Separatfrieden

Tom Stoppard
Separatfrieden
(A Separate Peace)
Stück in einem Akt
Deutsch von Wolf Christian Schröder
4 D, 1 H, 1 Dek
Beechwood Privatklinik, halb Drei am Morgen. John Brown, im Anzug und mit einem Koffer voller Geld, steht am Empfang und verlangt ein Zimmer. Ein Notfall. Zwar fehlt ihm nichts, gesundheitlich ist John Brown in bestem Zustand, doch braucht er einen Ort, an dem er bleiben kann. Einen Ort der geregelten Abläufe, der stillen Routine, wo das Essen zur immer gleichen Zeit aufgetischt wird, immer frische Wäsche bereitliegt und „die Zeit vergeht und zu nichts führt“. John Brown ist auf der Suche nach einem Rückzugsort vom Lärm des Alltags, seinem „Separatfrieden“, und er ist bereit, dafür viel Geld zu zahlen.

Für das Krankenhauspersonal jedoch ist John Brown, der Kranke ohne Krankheit, ein Fehler im System: Ist er ein Simulant? Ein exzentrischer Millionär? Ein Krimineller auf der Flucht? Ein Psychopath? Oder gar ein Terrorist? Während die Klinikleitung hektisch versucht, einen Sinn im scheinbar Sinnlosen zu erkennen und den freiwilligen Patienten psychiatrisch und behördlich durchleuchten lässt, treten immer mehr Ungereimtheiten zutage – John Browns Vergangenheit im Militär, seine Kriegsgefangenschaft, der Kontaktabbruch zur Familie. Am Ende gibt es nur noch eine Person, die das Geheimnis des John Brown lüften kann: die junge Schwester Maggie, die ein besonderes Vertrauensverhältnis zu „Brownie“ aufgebaut hat…

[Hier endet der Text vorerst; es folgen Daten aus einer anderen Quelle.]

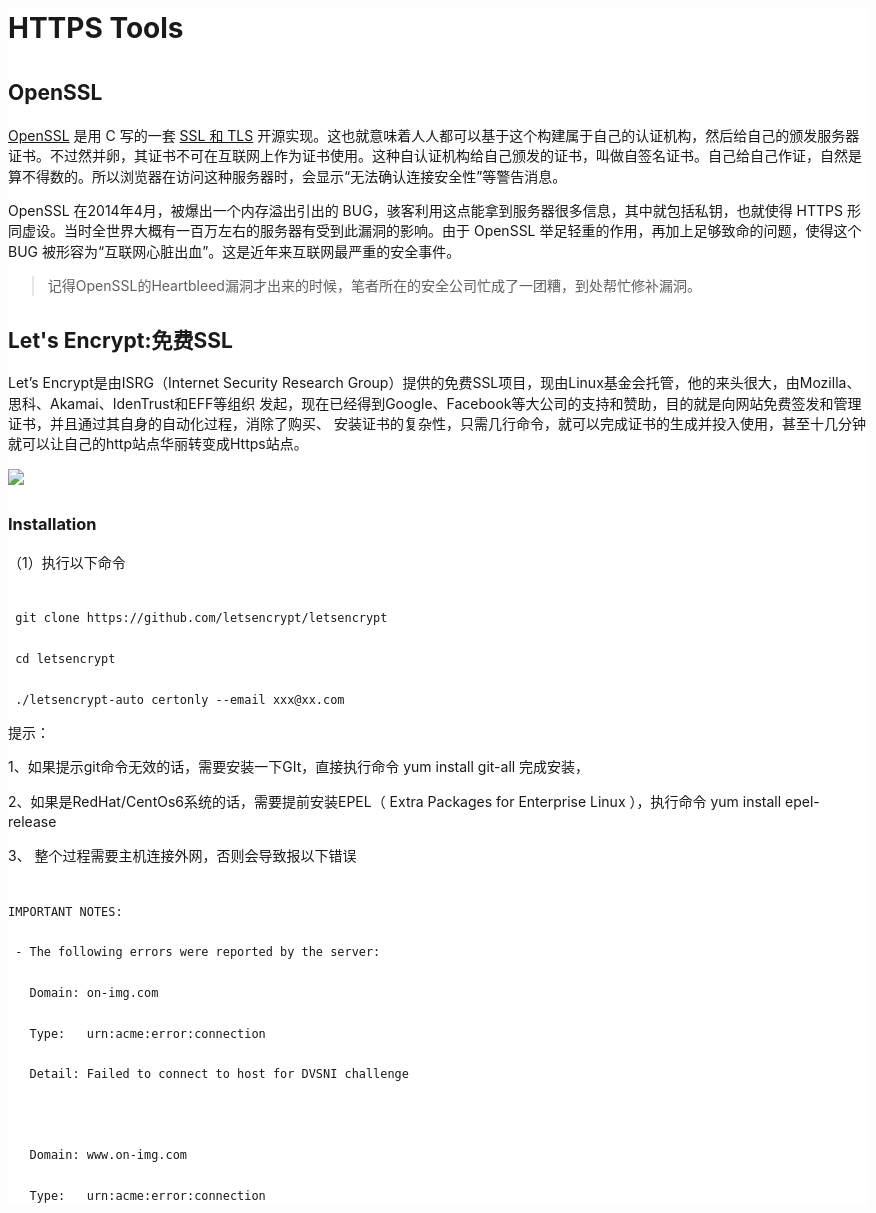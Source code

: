 



# HTTPS Tools

## OpenSSL

[OpenSSL](https://en.wikipedia.org/wiki/OpenSSL) 是用 C 写的一套 [SSL 和 TLS](https://en.wikipedia.org/wiki/Transport_Layer_Security) 开源实现。这也就意味着人人都可以基于这个构建属于自己的认证机构，然后给自己的颁发服务器证书。不过然并卵，其证书不可在互联网上作为证书使用。这种自认证机构给自己颁发的证书，叫做自签名证书。自己给自己作证，自然是算不得数的。所以浏览器在访问这种服务器时，会显示“无法确认连接安全性”等警告消息。

OpenSSL 在2014年4月，被爆出一个内存溢出引出的 BUG，骇客利用这点能拿到服务器很多信息，其中就包括私钥，也就使得 HTTPS 形同虚设。当时全世界大概有一百万左右的服务器有受到此漏洞的影响。由于 OpenSSL 举足轻重的作用，再加上足够致命的问题，使得这个 BUG 被形容为“互联网心脏出血”。这是近年来互联网最严重的安全事件。

> 记得OpenSSL的Heartbleed漏洞才出来的时候，笔者所在的安全公司忙成了一团糟，到处帮忙修补漏洞。



## Let's Encrypt:免费SSL

Let’s Encrypt是由ISRG（Internet Security Research Group）提供的免费SSL项目，现由Linux基金会托管，他的来头很大，由Mozilla、思科、Akamai、IdenTrust和EFF等组织 发起，现在已经得到Google、Facebook等大公司的支持和赞助，目的就是向网站免费签发和管理证书，并且通过其自身的自动化过程，消除了购买、 安装证书的复杂性，只需几行命令，就可以完成证书的生成并投入使用，甚至十几分钟就可以让自己的http站点华丽转变成Https站点。 

![](http://img1.tuicool.com/MZ3eUvj.png!web)

### Installation

（1）执行以下命令

```

 git clone https://github.com/letsencrypt/letsencrypt

 cd letsencrypt

 ./letsencrypt-auto certonly --email xxx@xx.com 

```

提示：

1、如果提示git命令无效的话，需要安装一下GIt，直接执行命令 yum install git-all 完成安装，

2、如果是RedHat/CentOs6系统的话，需要提前安装EPEL（  Extra Packages for Enterprise Linux ），执行命令  yum install epel-release  

3、 整个过程需要主机连接外网，否则会导致报以下错误 

```

IMPORTANT NOTES:     

 - The following errors were reported by the server:         

   Domain: on-img.com        

   Type:   urn:acme:error:connection

   Detail: Failed to connect to host for DVSNI challenge         



   Domain: www.on-img.com        

   Type:   urn:acme:error:connection        

```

Eine Welt am Rande des Burn out: Mit seiner Ausstiegsutopie „Separatfrieden“ trifft Tom Stoppard exakt den Nerv einer Gesellschaft, die im täglichen Kampf um Karriere, Sicherheit und etwas Überblick im pausenlosen Kommunikationsfeuer der „neuen Medien“ eigentlich nur noch eines will: in Ruhe gelassen werden. Bei Stoppard ist der Ausstieg jedoch kein Wochenende im Wellness-Hotel, sondern ein durch und durch politischer wie künstlerischer Akt. Wie sonst wohl nur Melvilles Bartleby mit dem berühmten Slogan I would prefer not to beschwört Stoppards John Brown das Individuum als Quelle der Freiheit und die subversive Kraft der Negation: Der wahre Wahnsinn findet dort draußen statt, jenseits der Krankenhausmauern.